Feature - Issue #5
The climate crisis is propelling us into uncharted territory, and our relationship with technology and nature will dictate how we navigate our way through.
We are at a point where human activities are defining not just what lies ahead for the next generation or two, but life on Earth in geological time. Our relationships with technology and nature have played a fundamental role in bringing us to this point, and only by changing these relationships, and how we perceive and treat each other, will we have any chance of avoiding the worst-case scenarios of the climate crisis.
Global temperatures have now surpassed anything a human has experienced in the 300,000 years or so since Homo sapiens appeared from Africa. The perfect climate conditions to allow life to flourish - known as the Goldilocks zone - are now in the past. We now find ourselves in uncharted territory. With so many variables - the melting of the Greenland icesheet, for instance, could trigger as yet unknown domino effects and hidden feedbacks - we can only make educated guesses as to what lies ahead. What we do know, however, is that we cannot continue acting as we have been.
Christiana Figueres, former executive secretary of the United Nations Framework Convention on Climate Change, writes in The Future We Choose, which she co-authored: “For a long time western societies have tended to prize self-interest over wellbeing of the whole. We need to enlarge our understanding of ourselves and our relationships with others, and certainly with natural systems that enable human life on Earth… our current crisis requires a total shift in our thinking to survive and thrive, we must understand ourselves to be inextricably connected to all of nature.”

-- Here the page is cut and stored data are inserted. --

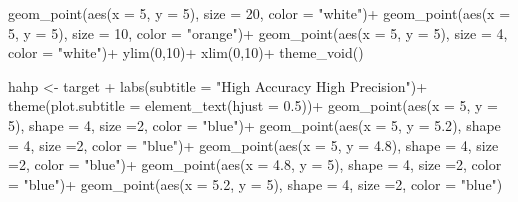 \documentclass[
  letterpaper,
  DIV=11,
  numbers=noendperiod]{scrreprt}
\newenvironment{Shaded}{\begin{snugshade}}{\end{snugshade}}
\newcommand{\AttributeTok}[1]{\textcolor[rgb]{0.40,0.45,0.13}{#1}}
\newcommand{\DecValTok}[1]{\textcolor[rgb]{0.68,0.00,0.00}{#1}}
\newcommand{\FloatTok}[1]{\textcolor[rgb]{0.68,0.00,0.00}{#1}}
\newcommand{\FunctionTok}[1]{\textcolor[rgb]{0.28,0.35,0.67}{#1}}
\newcommand{\NormalTok}[1]{\textcolor[rgb]{0.00,0.23,0.31}{#1}}
\newcommand{\OtherTok}[1]{\textcolor[rgb]{0.00,0.23,0.31}{#1}}
\newcommand{\SpecialCharTok}[1]{\textcolor[rgb]{0.37,0.37,0.37}{#1}}
\newcommand{\StringTok}[1]{\textcolor[rgb]{0.13,0.47,0.30}{#1}}
\begin{document}
\begin{Shaded}
\begin{Highlighting}[]
  \FunctionTok{geom\_point}\NormalTok{(}\FunctionTok{aes}\NormalTok{(}\AttributeTok{x =} \DecValTok{5}\NormalTok{, }\AttributeTok{y =} \DecValTok{5}\NormalTok{), }\AttributeTok{size =} \DecValTok{20}\NormalTok{, }\AttributeTok{color =} \StringTok{"white"}\NormalTok{)}\SpecialCharTok{+}
  \FunctionTok{geom\_point}\NormalTok{(}\FunctionTok{aes}\NormalTok{(}\AttributeTok{x =} \DecValTok{5}\NormalTok{, }\AttributeTok{y =} \DecValTok{5}\NormalTok{), }\AttributeTok{size =} \DecValTok{10}\NormalTok{, }\AttributeTok{color =} \StringTok{"orange"}\NormalTok{)}\SpecialCharTok{+}
  \FunctionTok{geom\_point}\NormalTok{(}\FunctionTok{aes}\NormalTok{(}\AttributeTok{x =} \DecValTok{5}\NormalTok{, }\AttributeTok{y =} \DecValTok{5}\NormalTok{), }\AttributeTok{size =} \DecValTok{4}\NormalTok{, }\AttributeTok{color =} \StringTok{"white"}\NormalTok{)}\SpecialCharTok{+}
  \FunctionTok{ylim}\NormalTok{(}\DecValTok{0}\NormalTok{,}\DecValTok{10}\NormalTok{)}\SpecialCharTok{+}
  \FunctionTok{xlim}\NormalTok{(}\DecValTok{0}\NormalTok{,}\DecValTok{10}\NormalTok{)}\SpecialCharTok{+}
  \FunctionTok{theme\_void}\NormalTok{()}

\NormalTok{hahp }\OtherTok{\textless{}{-}}\NormalTok{ target }\SpecialCharTok{+}
  \FunctionTok{labs}\NormalTok{(}\AttributeTok{subtitle =} \StringTok{"High Accuracy High Precision"}\NormalTok{)}\SpecialCharTok{+}
  \FunctionTok{theme}\NormalTok{(}\AttributeTok{plot.subtitle =} \FunctionTok{element\_text}\NormalTok{(}\AttributeTok{hjust =} \FloatTok{0.5}\NormalTok{))}\SpecialCharTok{+}
  \FunctionTok{geom\_point}\NormalTok{(}\FunctionTok{aes}\NormalTok{(}\AttributeTok{x =} \DecValTok{5}\NormalTok{, }\AttributeTok{y =} \DecValTok{5}\NormalTok{), }\AttributeTok{shape =} \DecValTok{4}\NormalTok{, }\AttributeTok{size =}\DecValTok{2}\NormalTok{, }\AttributeTok{color =} \StringTok{"blue"}\NormalTok{)}\SpecialCharTok{+}
  \FunctionTok{geom\_point}\NormalTok{(}\FunctionTok{aes}\NormalTok{(}\AttributeTok{x =} \DecValTok{5}\NormalTok{, }\AttributeTok{y =} \FloatTok{5.2}\NormalTok{), }\AttributeTok{shape =} \DecValTok{4}\NormalTok{, }\AttributeTok{size =}\DecValTok{2}\NormalTok{, }\AttributeTok{color =} \StringTok{"blue"}\NormalTok{)}\SpecialCharTok{+}
  \FunctionTok{geom\_point}\NormalTok{(}\FunctionTok{aes}\NormalTok{(}\AttributeTok{x =} \DecValTok{5}\NormalTok{, }\AttributeTok{y =} \FloatTok{4.8}\NormalTok{), }\AttributeTok{shape =} \DecValTok{4}\NormalTok{, }\AttributeTok{size =}\DecValTok{2}\NormalTok{, }\AttributeTok{color =} \StringTok{"blue"}\NormalTok{)}\SpecialCharTok{+}
  \FunctionTok{geom\_point}\NormalTok{(}\FunctionTok{aes}\NormalTok{(}\AttributeTok{x =} \FloatTok{4.8}\NormalTok{, }\AttributeTok{y =} \DecValTok{5}\NormalTok{), }\AttributeTok{shape =} \DecValTok{4}\NormalTok{, }\AttributeTok{size =}\DecValTok{2}\NormalTok{, }\AttributeTok{color =} \StringTok{"blue"}\NormalTok{)}\SpecialCharTok{+}
  \FunctionTok{geom\_point}\NormalTok{(}\FunctionTok{aes}\NormalTok{(}\AttributeTok{x =} \FloatTok{5.2}\NormalTok{, }\AttributeTok{y =} \DecValTok{5}\NormalTok{), }\AttributeTok{shape =} \DecValTok{4}\NormalTok{, }\AttributeTok{size =}\DecValTok{2}\NormalTok{, }\AttributeTok{color =} \StringTok{"blue"}\NormalTok{)}



\end{Highlighting}
\end{Shaded}
\end{document}
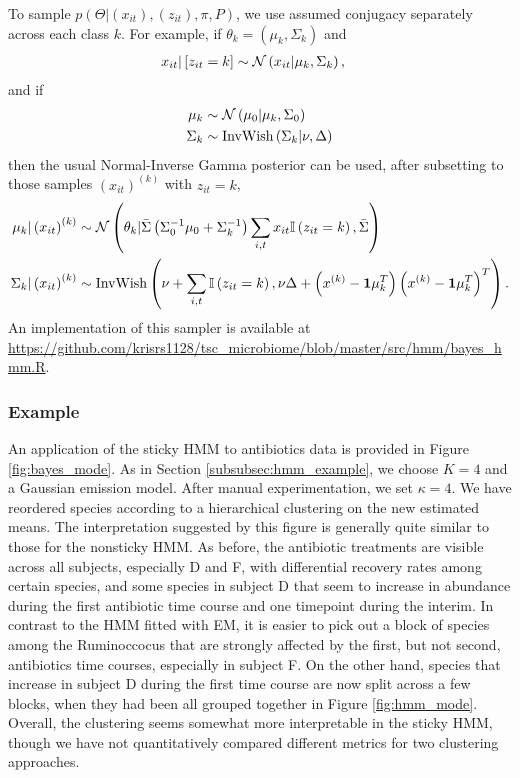 \documentclass[14pt]{extarticle}
\begin{document}
To sample $p\left(\Theta \vert \left(x_{it}\right), \left(z_{it}\right), \pi,
P\right)$, we use assumed conjugacy separately across each class $k$. For
example, if $\theta_{k} = \left(\mu_{k}, \Sigma_{k}\right)$ and
\begin{align*}
  x_{it} \vert \left[z_{it} = k\right] &\sim \mathcal{N}\left(x_{it} \vert \mu_{k}, \Sigma_{k}\right),
\end{align*}
and if
\begin{align*}
  \mu_{k} &\sim \mathcal{N}\left(\mu_{0} \vert \mu_{k}, \Sigma_{0}\right) \\
  \Sigma_{k} &\sim \text{InvWish}\left(\Sigma_{k} \vert \nu, \Delta\right)
\end{align*}
then the usual Normal-Inverse Gamma posterior can be used, after subsetting to
those samples $\left(x_{it}\right)^{(k)}$ with $z_{it} = k$,
\begin{align*}
  \mu_{k} \vert \left(x_{it}\right)^{(k)} &\sim \mathcal{N}\left(\theta_{k} \vert \bar{\Sigma}\left(\Sigma_0^{-1}\mu_{0} + \Sigma_{k}^{-1}\right) \sum_{i, t} x_{it}\mathbb{I}\left({z_{it} = k}\right), \bar{\Sigma}\right) \\
  \Sigma_{k} \vert \left(x_{it} \right)^{(k)} &\sim  \text{InvWish}\left(\nu + \sum_{i, t} \mathbb{I}\left({z_{it} = k}\right), \nu \Delta + \left(x^{(k)} - \mathbf{1} \mu_{k}^{T}\right)\left(x^{(k)} - \mathbf{1} \mu_{k}^{T}\right)^{T}\right).
\end{align*}
An implementation of this sampler is available at
\url{https://github.com/krisrs1128/tsc\_microbiome/blob/master/src/hmm/bayes\_hmm.R}.

\subsubsection{Example}
\label{subsubsec:sticky_hmm_example}

An application of the sticky HMM to antibiotics data is provided in Figure
\ref{fig:bayes_mode}. As in Section \ref{subsubsec:hmm_example}, we choose $K =
4$ and a Gaussian emission model. After manual experimentation, we set $\kappa =
4$. We have reordered species according to a hierarchical clustering on the new
estimated means. The interpretation suggested by this figure is generally quite
similar to those for the nonsticky HMM. As before, the antibiotic treatments are
visible across all subjects, especially D and F, with differential recovery
rates among certain species, and some species in subject D that seem to increase
in abundance during the first antibiotic time course and one timepoint during
the interim. In contrast to the HMM fitted with EM, it is easier to pick out a
block of species among the Ruminoccocus that are strongly affected by the first,
but not second, antibiotics time courses, especially in subject F. On the other
hand, species that increase in subject D during the first time course are now
split across a few blocks, when they had been all grouped together in Figure
\ref{fig:hmm_mode}. Overall, the clustering seems somewhat more interpretable in
the sticky HMM, though we have not quantitatively compared different metrics for
two clustering approaches.
\end{document}
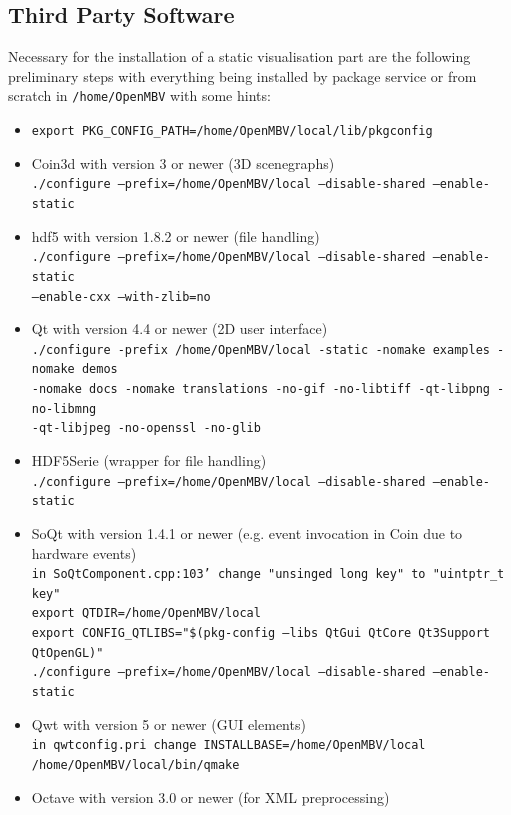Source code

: \subsection{Third Party Software}\label{sec:third_party}
Necessary for the installation of a static visualisation part are the following preliminary steps with everything being installed by package service or from scratch in \texttt{/home/OpenMBV} with some hints:
\begin{itemize}
\item \texttt{export PKG\_CONFIG\_PATH=/home/OpenMBV/local/lib/pkgconfig}
\item Coin3d with version 3 or newer (3D scenegraphs)\\
    \texttt{./configure --prefix=/home/OpenMBV/local --disable-shared --enable-static}
\item hdf5 with version 1.8.2 or newer (file handling)\\
    \texttt{./configure --prefix=/home/OpenMBV/local --disable-shared --enable-static\\ --enable-cxx --with-zlib=no}
\item Qt with version 4.4 or newer (2D user interface)\\
    \texttt{./configure -prefix /home/OpenMBV/local -static -nomake examples -nomake demos\\ -nomake docs -nomake translations -no-gif -no-libtiff -qt-libpng -no-libmng\\ -qt-libjpeg -no-openssl -no-glib}
\item HDF5Serie (wrapper for file handling)\\
    \texttt{./configure --prefix=/home/OpenMBV/local --disable-shared --enable-static}
\item SoQt with version 1.4.1 or newer (e.g. event invocation in Coin due to hardware events)\\
    \texttt{in SoQtComponent.cpp:103' change "unsinged long key" to "uintptr\_t key"}\\
    \texttt{export QTDIR=/home/OpenMBV/local}\\
    \texttt{export CONFIG\_QTLIBS="\$(pkg-config --libs QtGui QtCore Qt3Support QtOpenGL)"}\\
    \texttt{./configure --prefix=/home/OpenMBV/local --disable-shared --enable-static}
\item Qwt with version 5 or newer (GUI elements)\\
    \texttt{in qwtconfig.pri change INSTALLBASE=/home/OpenMBV/local}\\
    \texttt{/home/OpenMBV/local/bin/qmake}
\item Octave with version 3.0 or newer (for XML preprocessing) 
\end{itemize}

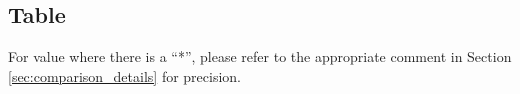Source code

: ﻿\documentclass[../report.tex]{subfiles}
\begin{document}
% 
% 

\subsection{Table} \label{sec:comparison_table}
For value where there is a ``*'', please refer to the appropriate comment in Section \ref{sec:comparison_details} for precision.
\end{document}
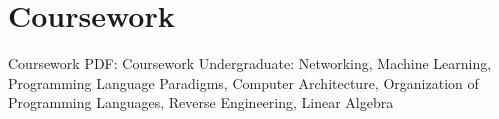 \section
{Coursework}
{Coursework}
{PDF: Coursework}
\BulletItem
Undergraduate: 
Networking, Machine Learning, Programming Language Paradigms, Computer Architecture, Organization of Programming Languages, Reverse Engineering, Linear Algebra 
\hfill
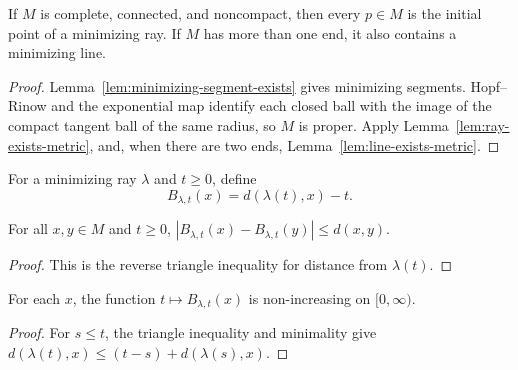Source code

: \begin{lemma}
\label{lem:ends-exist}


\label{ends}




If $M$ is complete, connected, and noncompact, then every $p\in M$ is
the initial point of a minimizing ray. If $M$ has more than one end, it
also contains a minimizing line.
\end{lemma}
\begin{proof}
\sketch

Lemma~\ref{lem:minimizing-segment-exists} gives minimizing segments.
Hopf--Rinow and the exponential map identify each closed ball with the
image of the compact tangent ball of the same radius, so $M$ is proper.
Apply Lemma~\ref{lem:ray-exists-metric}, and, when there are two ends,
Lemma~\ref{lem:line-exists-metric}.
\end{proof}

\begin{definition}
\label{def:busemann-approx}






For a minimizing ray $\lambda$ and $t\ge0$, define
$$B_{\lambda,t}(x)=d(\lambda(t),x)-t.$$
\end{definition}

\begin{lemma}
\label{lem:busemann-approx-lipschitz}





For all $x,y\in M$ and $t\ge0$,
$|B_{\lambda,t}(x)-B_{\lambda,t}(y)|\le d(x,y)$.
\label{eqnBlip}
\end{lemma}
\begin{proof}
\sketch

This is the reverse triangle inequality for distance from $\lambda(t)$.
\end{proof}

\begin{lemma}
\label{lem:busemann-approx-antitone}





For each $x$, the function $t\mapsto B_{\lambda,t}(x)$ is non-increasing
on $[0,\infty)$.
\label{eqnBmono}
\end{lemma}
\begin{proof}
\sketch

For $s\le t$, the triangle inequality and minimality give
$d(\lambda(t),x)\le(t-s)+d(\lambda(s),x)$.
\end{proof}

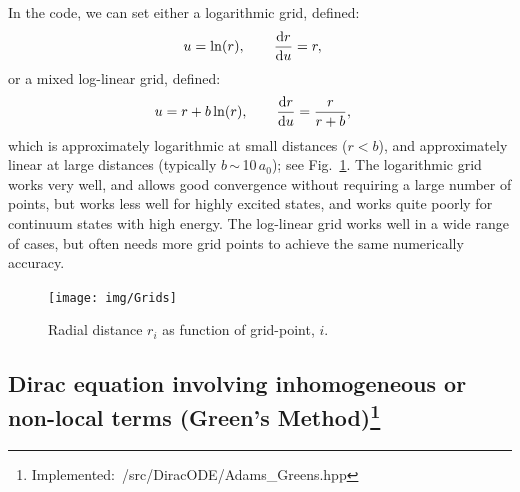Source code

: \documentclass[10pt,twocolumn,a4paper]{article}%
\def\d{\ensuremath{{\rm d}}}
\begin{document}
In the code, we can set either a logarithmic grid, defined:
\begin{align}
u &= \ln(r), \qquad
\frac{\d r}{\d u} = r,
\end{align}
or a mixed log-linear grid, defined: 
\begin{align}
u &= r + b \ln(r), \qquad
\frac{\d r}{\d u} = \frac{r}{r + b},
\end{align}
which is approximately logarithmic at small distances ($r<b$), and approximately linear at large distances (typically $b$\,$\sim$\,10\,$a_0$); see Fig.~\ref{Fig:grids}.
The logarithmic grid works very well, and allows good convergence without requiring a large number of points, but works less well for highly excited states, and works quite poorly for continuum states with high energy.
The log-linear grid works well in a wide range of cases, but often needs more grid points to achieve the same numerically accuracy.



\begin{figure}
\centering
\texttt{[image: img/Grids]}
\caption{\small Radial distance $r_i$ as function of grid-point, $i$.\label{Fig:grids}}
\end{figure}



\subsection[Dirac equation involving inhomogeneous terms]{Dirac equation involving inhomogeneous or non-local terms (Green's Method)\footnote{Implemented:~/src/DiracODE/Adams\_Greens.hpp}}
\end{document}

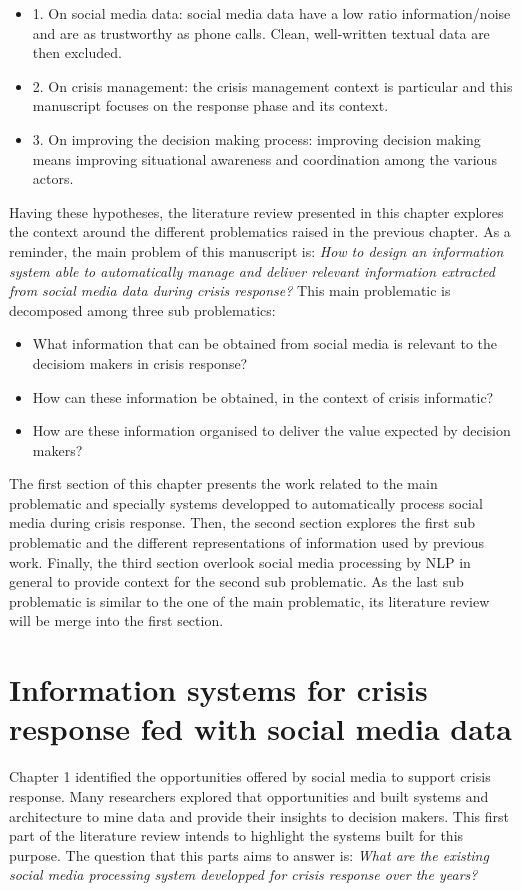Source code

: \begin{itemize}
    \item 1. On social media data: social media data have a low ratio information/noise and are as trustworthy as phone calls. Clean, well-written textual data are then excluded.
    \item 2. On crisis management: the crisis management context is particular and this manuscript focuses on the response phase and its context.
    \item 3. On improving the decision making process: improving decision making means improving situational awareness and coordination among the various actors.
\end{itemize}

Having these hypotheses, the literature review presented in this chapter explores the context around the different problematics raised in the previous chapter.
As a reminder, the main problem of this manuscript is: \emph{How to design an information system able to automatically manage and deliver relevant information extracted from social media data during crisis response?}
This main problematic is decomposed among three sub problematics:

\begin{itemize}
    \item What information that can be obtained from social media is relevant to the decisiom makers in crisis response?
    \item How can these information be obtained, in the context of crisis informatic?
    \item How are these information organised to deliver the value expected by decision makers?
\end{itemize}

The first section of this chapter presents the work related to the main problematic and specially systems developped to automatically process social media during crisis response.
Then, the second section explores the first sub problematic and the different representations of information used by previous work.
Finally, the third section overlook social media processing by NLP in general to provide context for the second sub problematic.
As the last sub problematic is similar to the one of the main problematic, its literature review will be merge into the first section.

\section{Information systems for crisis response fed with social media data}
Chapter 1 identified the opportunities offered by social media to support crisis response.
Many researchers explored that opportunities and built systems and architecture to mine data and provide their insights to decision makers.
This first part of the literature review intends to highlight the systems built for this purpose.
The question that this parts aims to answer is: \emph{What are the existing social media processing system developped for crisis response over the years?}

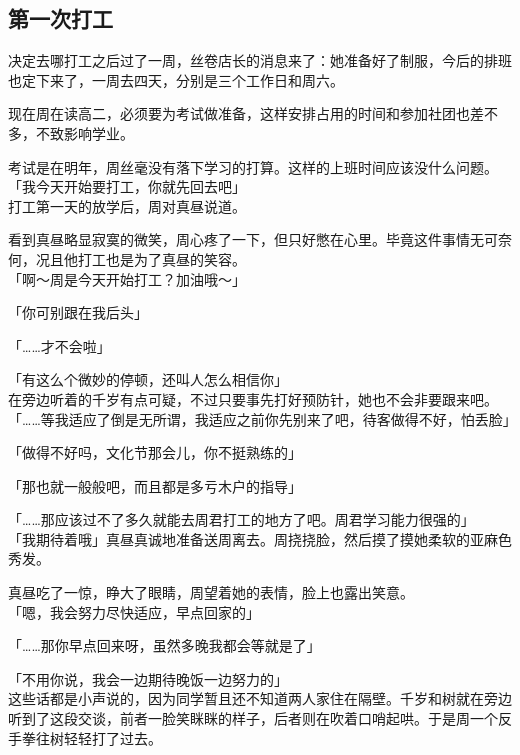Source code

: \subsection{第一次打工}

决定去哪打工之后过了一周，丝卷店长的消息来了：她准备好了制服，今后的排班也定下来了，一周去四天，分别是三个工作日和周六。

现在周在读高二，必须要为考试做准备，这样安排占用的时间和参加社团也差不多，不致影响学业。

考试是在明年，周丝毫没有落下学习的打算。这样的上班时间应该没什么问题。\\

「我今天开始要打工，你就先回去吧」\\

打工第一天的放学后，周对真昼说道。

看到真昼略显寂寞的微笑，周心疼了一下，但只好憋在心里。毕竟这件事情无可奈何，况且他打工也是为了真昼的笑容。\\

「啊～周是今天开始打工？加油哦～」

「你可别跟在我后头」

「……才不会啦」

「有这么个微妙的停顿，还叫人怎么相信你」\\

在旁边听着的千岁有点可疑，不过只要事先打好预防针，她也不会非要跟来吧。\\

「……等我适应了倒是无所谓，我适应之前你先别来了吧，待客做得不好，怕丢脸」

「做得不好吗，文化节那会儿，你不挺熟练的」

「那也就一般般吧，而且都是多亏木户的指导」

「……那应该过不了多久就能去周君打工的地方了吧。周君学习能力很强的」\\

「我期待着哦」真昼真诚地准备送周离去。周挠挠脸，然后摸了摸她柔软的亚麻色秀发。

真昼吃了一惊，睁大了眼睛，周望着她的表情，脸上也露出笑意。\\

「嗯，我会努力尽快适应，早点回家的」

「……那你早点回来呀，虽然多晚我都会等就是了」

「不用你说，我会一边期待晚饭一边努力的」\\

这些话都是小声说的，因为同学暂且还不知道两人家住在隔壁。千岁和树就在旁边听到了这段交谈，前者一脸笑眯眯的样子，后者则在吹着口哨起哄。于是周一个反手拳往树轻轻打了过去。

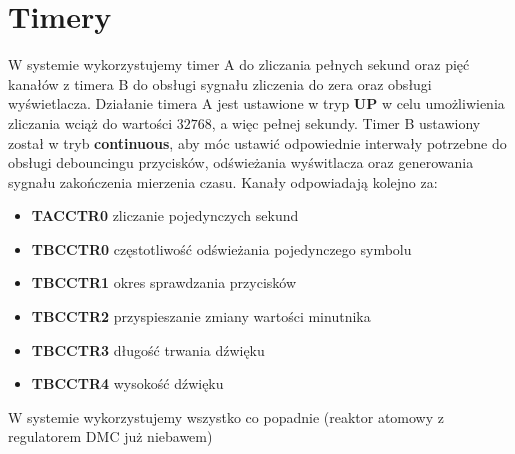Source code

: \documentclass[fleqn]{article}
\begin{document}
\section{Timery}

W systemie wykorzystujemy timer A do zliczania pełnych sekund oraz pięć kanałów z timera B do obsługi sygnału zliczenia do zera oraz obsługi wyświetlacza. Działanie timera A jest ustawione w tryp \textbf{UP} w celu umożliwienia zliczania wciąż do wartości $32768$, a więc pełnej sekundy. Timer B ustawiony został w tryb \textbf{continuous}, aby móc ustawić odpowiednie interwały potrzebne do obsługi debouncingu przycisków, odświeżania wyświtlacza oraz generowania sygnału zakończenia mierzenia czasu. Kanały odpowiadają kolejno za:
\begin{itemize}
	\item  \textbf{TACCTR0} zliczanie pojedynczych sekund
	\item  \textbf{TBCCTR0} częstotliwość odświeżania pojedynczego symbolu
	\item  \textbf{TBCCTR1} okres sprawdzania przycisków
	\item  \textbf{TBCCTR2} przyspieszanie zmiany wartości minutnika
	\item  \textbf{TBCCTR3} długość trwania dźwięku
	\item  \textbf{TBCCTR4} wysokość dźwięku
\end{itemize}

W systemie wykorzystujemy wszystko co popadnie (reaktor atomowy z regulatorem DMC już niebawem)
\end{document}

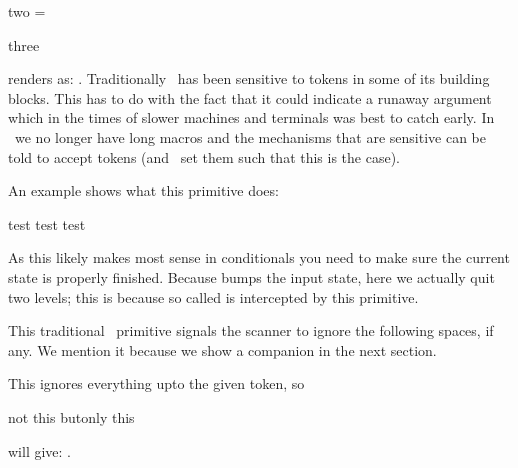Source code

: two = \ignorepars \par
three
\stopbuffer

\typebuffer

renders as: \inlinebuffer. Traditionally \TEX\ has been sensitive to 
tokens in some of its building blocks. This has to do with the fact that it could
indicate a runaway argument which in the times of slower machines and terminals
was best to catch early. In \LUAMETATEX\ we no longer have long macros and the
mechanisms that are sensitive can be told to accept  tokens (and
\CONTEXT\ set them such that this is the case).

\stopnewprimitive

\startnewprimitive[title={\prm {ignorerest}}]

An example shows what this primitive does:

\startbuffer
\tolerant\def\foo[#1]#*[#2]%
  {1234
   \ifparameter#1\or\else
     \expandafter\ignorerest
   \fi
   /#1/
   \ifparameter#2\or\else
     \expandafter\ignorerest
   \fi
   /#2/ }

\foo test \foo[456] test \foo[456][789] test
\stopbuffer

\typebuffer

As this likely makes most sense in conditionals you need to make sure the current
state is properly finished. Because  bumps the input state,
here we actually quit two levels; this is because so called  is intercepted by this primitive.

\getbuffer

\stopnewprimitive

\startoldprimitive[title={\prm {ignorespaces}}]

This traditional \TEX\ primitive signals the scanner to ignore the following
spaces, if any. We mention it because we show a companion in the next section.

\stopoldprimitive

\startnewprimitive[title={\prm {ignoreupto}}]

This ignores everything upto the given token, so

\startbuffer
\ignoreupto \foo not this but\foo only this
\stopbuffer

\typebuffer

will give: \inlinebuffer .

\stopnewprimitive

\startoldprimitive[title={\prm {immediate}}]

While this understanding may have been supressed in the west, it is alive in many Indigenous communities around the world. Leanne Betasamosake Simpson, an activist, scholar and author from the Nishnaabeg nation in North America, suggests: “In my experience, the knowledge of Indigenous peoples requires a critical rethinking of how western societies relate to land, water and all of the living systems with whom we share time and space. Indigenous knowledge demands a critical rethinking of economic and political systems. Indigenous knowledge requires radical systemic change and a rebuilding of everything.”
— Leanne Betasamosake Simpson, an activist, scholar and author from the Nishnaabeg nation in North America.